__Task item__. In the records below, find the line with "- When grep operations are blocked" and the line with "- Claude CLI". Print both exactly, along with every line between them, and no other line.
Data for the task Block Start
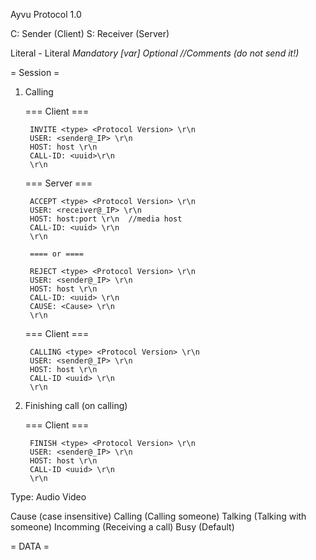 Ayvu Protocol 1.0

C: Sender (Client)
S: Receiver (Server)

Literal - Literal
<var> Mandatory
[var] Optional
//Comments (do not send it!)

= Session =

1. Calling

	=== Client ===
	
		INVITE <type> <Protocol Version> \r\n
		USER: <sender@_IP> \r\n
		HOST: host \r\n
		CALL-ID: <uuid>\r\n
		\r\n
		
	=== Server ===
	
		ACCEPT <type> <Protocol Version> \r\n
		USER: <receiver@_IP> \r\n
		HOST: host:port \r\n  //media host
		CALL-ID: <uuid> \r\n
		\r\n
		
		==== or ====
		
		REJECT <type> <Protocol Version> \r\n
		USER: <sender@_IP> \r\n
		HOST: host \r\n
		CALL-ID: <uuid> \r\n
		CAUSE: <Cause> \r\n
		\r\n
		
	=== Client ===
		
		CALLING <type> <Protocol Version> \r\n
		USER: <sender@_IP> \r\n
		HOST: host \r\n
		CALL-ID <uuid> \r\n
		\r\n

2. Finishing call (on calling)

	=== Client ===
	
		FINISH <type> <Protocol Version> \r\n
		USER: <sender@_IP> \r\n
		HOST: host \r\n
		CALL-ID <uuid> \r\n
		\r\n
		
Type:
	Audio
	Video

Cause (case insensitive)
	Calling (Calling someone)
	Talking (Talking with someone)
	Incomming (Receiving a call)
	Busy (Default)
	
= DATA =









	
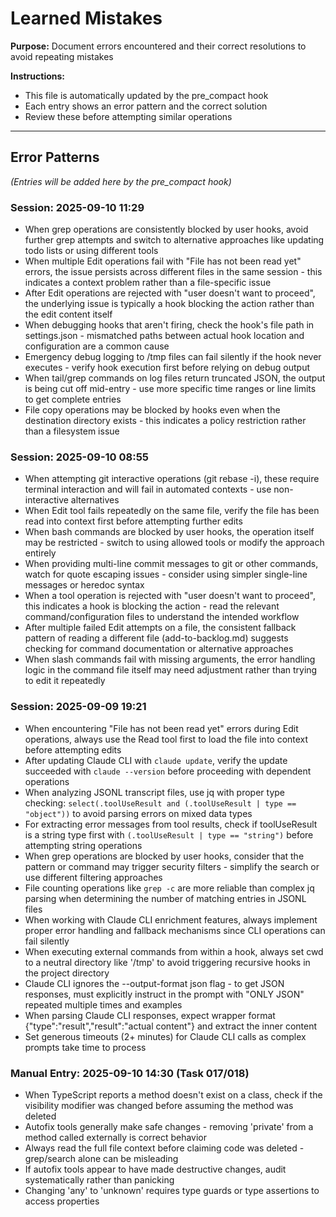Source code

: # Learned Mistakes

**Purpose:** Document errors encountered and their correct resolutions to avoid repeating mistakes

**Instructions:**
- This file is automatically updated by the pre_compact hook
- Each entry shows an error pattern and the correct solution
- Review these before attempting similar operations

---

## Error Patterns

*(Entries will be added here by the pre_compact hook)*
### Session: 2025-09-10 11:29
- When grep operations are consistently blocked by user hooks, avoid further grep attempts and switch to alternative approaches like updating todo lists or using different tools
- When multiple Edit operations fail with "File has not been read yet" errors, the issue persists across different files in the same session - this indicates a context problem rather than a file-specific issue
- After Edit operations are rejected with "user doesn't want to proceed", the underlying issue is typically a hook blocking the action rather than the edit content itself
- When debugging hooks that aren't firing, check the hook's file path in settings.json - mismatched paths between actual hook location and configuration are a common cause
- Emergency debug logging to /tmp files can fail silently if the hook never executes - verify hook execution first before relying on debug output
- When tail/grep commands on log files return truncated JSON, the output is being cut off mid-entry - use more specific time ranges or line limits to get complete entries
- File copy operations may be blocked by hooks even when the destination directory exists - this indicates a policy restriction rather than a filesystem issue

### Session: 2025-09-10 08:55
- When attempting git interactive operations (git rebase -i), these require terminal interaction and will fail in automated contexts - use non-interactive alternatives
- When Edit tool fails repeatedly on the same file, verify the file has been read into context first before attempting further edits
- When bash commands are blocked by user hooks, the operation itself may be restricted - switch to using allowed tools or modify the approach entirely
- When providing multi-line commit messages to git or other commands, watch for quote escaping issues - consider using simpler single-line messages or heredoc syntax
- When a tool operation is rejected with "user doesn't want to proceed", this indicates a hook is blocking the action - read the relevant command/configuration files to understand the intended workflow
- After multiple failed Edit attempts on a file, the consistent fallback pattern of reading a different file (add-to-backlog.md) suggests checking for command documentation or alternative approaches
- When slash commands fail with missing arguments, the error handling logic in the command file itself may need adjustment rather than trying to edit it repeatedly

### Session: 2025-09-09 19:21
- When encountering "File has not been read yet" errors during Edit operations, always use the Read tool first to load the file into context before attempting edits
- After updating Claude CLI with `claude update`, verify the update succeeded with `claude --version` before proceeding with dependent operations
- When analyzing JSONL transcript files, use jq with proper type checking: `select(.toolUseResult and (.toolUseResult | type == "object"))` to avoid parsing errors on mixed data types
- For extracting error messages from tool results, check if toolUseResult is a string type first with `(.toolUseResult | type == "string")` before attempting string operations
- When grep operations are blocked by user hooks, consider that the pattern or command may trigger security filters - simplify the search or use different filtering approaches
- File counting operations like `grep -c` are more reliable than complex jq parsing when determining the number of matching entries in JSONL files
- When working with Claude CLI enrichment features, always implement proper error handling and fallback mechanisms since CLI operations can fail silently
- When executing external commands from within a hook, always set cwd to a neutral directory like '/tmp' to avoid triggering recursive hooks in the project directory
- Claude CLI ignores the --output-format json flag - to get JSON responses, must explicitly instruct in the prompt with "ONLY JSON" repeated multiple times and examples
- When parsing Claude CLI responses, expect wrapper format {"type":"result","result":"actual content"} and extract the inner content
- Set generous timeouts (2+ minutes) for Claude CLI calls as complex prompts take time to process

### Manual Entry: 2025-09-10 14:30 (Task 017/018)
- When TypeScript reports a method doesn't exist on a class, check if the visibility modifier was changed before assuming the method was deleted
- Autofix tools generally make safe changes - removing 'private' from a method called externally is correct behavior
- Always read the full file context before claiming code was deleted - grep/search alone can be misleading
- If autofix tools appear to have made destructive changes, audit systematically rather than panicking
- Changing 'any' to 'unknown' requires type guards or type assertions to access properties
Data for the task Block End
__Exercise answer__.
- When grep operations are blocked by user hooks, consider that the pattern or command may trigger security filters - simplify the search or use different filtering approaches
- File counting operations like `grep -c` are more reliable than complex jq parsing when determining the number of matching entries in JSONL files
- When working with Claude CLI enrichment features, always implement proper error handling and fallback mechanisms since CLI operations can fail silently
- When executing external commands from within a hook, always set cwd to a neutral directory like '/tmp' to avoid triggering recursive hooks in the project directory
- Claude CLI ignores the --output-format json flag - to get JSON responses, must explicitly instruct in the prompt with "ONLY JSON" repeated multiple times and examples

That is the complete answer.